▸ **Prompt**:
Across the records below, how many lines include the string "begin"? Respond with the number only.

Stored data
────────

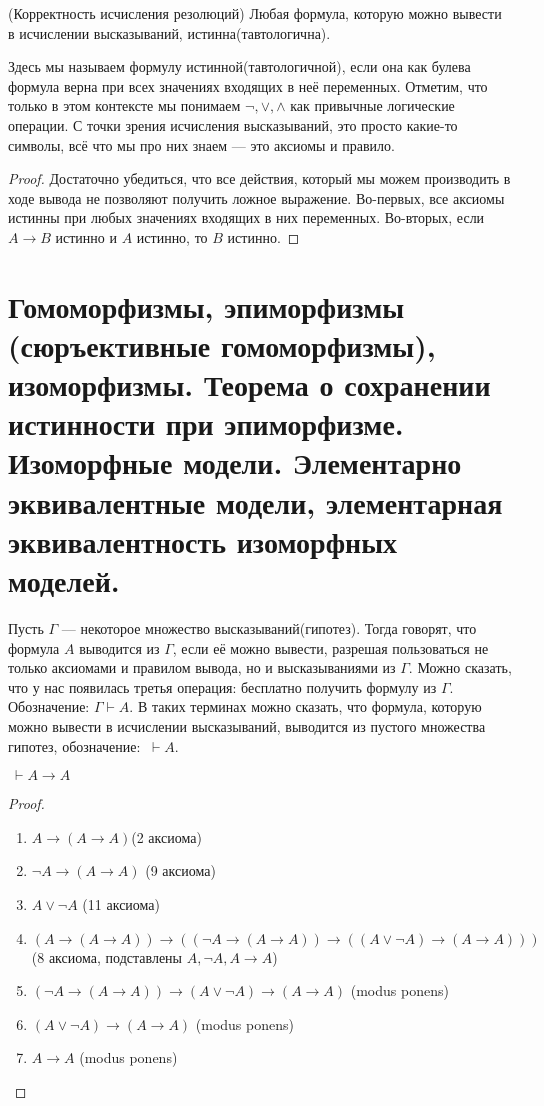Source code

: \documentclass{article}
\begin{document}
\begin{theorem}{(Корректность исчисления резолюций)}
	Любая формула, которую можно вывести в исчислении высказываний, истинна(тавтологична).
\end{theorem}
Здесь мы называем формулу истинной(тавтологичной), если она как булева формула верна при всех значениях входящих в неё переменных. Отметим, что только в этом контексте мы понимаем $\lnot, \lor, \land$ как привычные логические операции. С точки зрения исчисления высказываний, это просто какие-то символы, всё что мы про них знаем --- это аксиомы и правило.
\begin{proof}
	Достаточно убедиться, что все действия, который мы можем производить в ходе вывода не позволяют получить ложное выражение. Во-первых, все аксиомы истинны при любых значениях входящих в них переменных. Во-вторых, если $A \to B$ истинно и $A$ истинно, то $B$ истинно.
\end{proof}

\section{Гомоморфизмы, эпиморфизмы (сюръективные гомоморфизмы), изоморфизмы. Теорема о сохранении истинности при эпиморфизме. Изоморфные модели. Элементарно эквивалентные модели, элементарная эквивалентность изоморфных моделей.}
Пусть $\Gamma$ --- некоторое множество высказываний(гипотез). Тогда говорят, что формула $A$ выводится из $\Gamma$, если её можно вывести,  разрешая пользоваться не только аксиомами и правилом вывода, но и высказываниями из $\Gamma$. Можно сказать, что у нас появилась третья операция: бесплатно получить формулу из $\Gamma$. Обозначение: $\Gamma \vdash A$. В таких терминах можно сказать, что формула, которую можно вывести в исчислении высказываний,  выводится из пустого множества гипотез, обозначение: $\ \vdash A$.

\begin{lemma}
	$\ \vdash A \to A$
\end{lemma}

\begin{proof}
	\begin{enumerate}
		\item $A \to (A \to A)$(2 аксиома)
		\item $\lnot A \to (A \to A)$ (9 аксиома)
		\item $A \lor \lnot A$ (11 аксиома)
		\item $(A \to (A \to A)) \to ((\lnot A \to (A \to A)) \to ((A \lor \lnot A) \to (A \to A)))$ (8 аксиома, подставлены $A, \lnot A, A \to A$)
		\item $(\lnot A \to (A \to A)) \to (A \lor \lnot A) \to (A \to A)$ (modus ponens)
		\item $(A \lor \lnot A) \to (A \to A)$ (modus ponens)
		\item $A \to A$ (modus ponens)
	\end{enumerate}
\end{proof}
\end{document}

────────

▸ **Answer space**:
6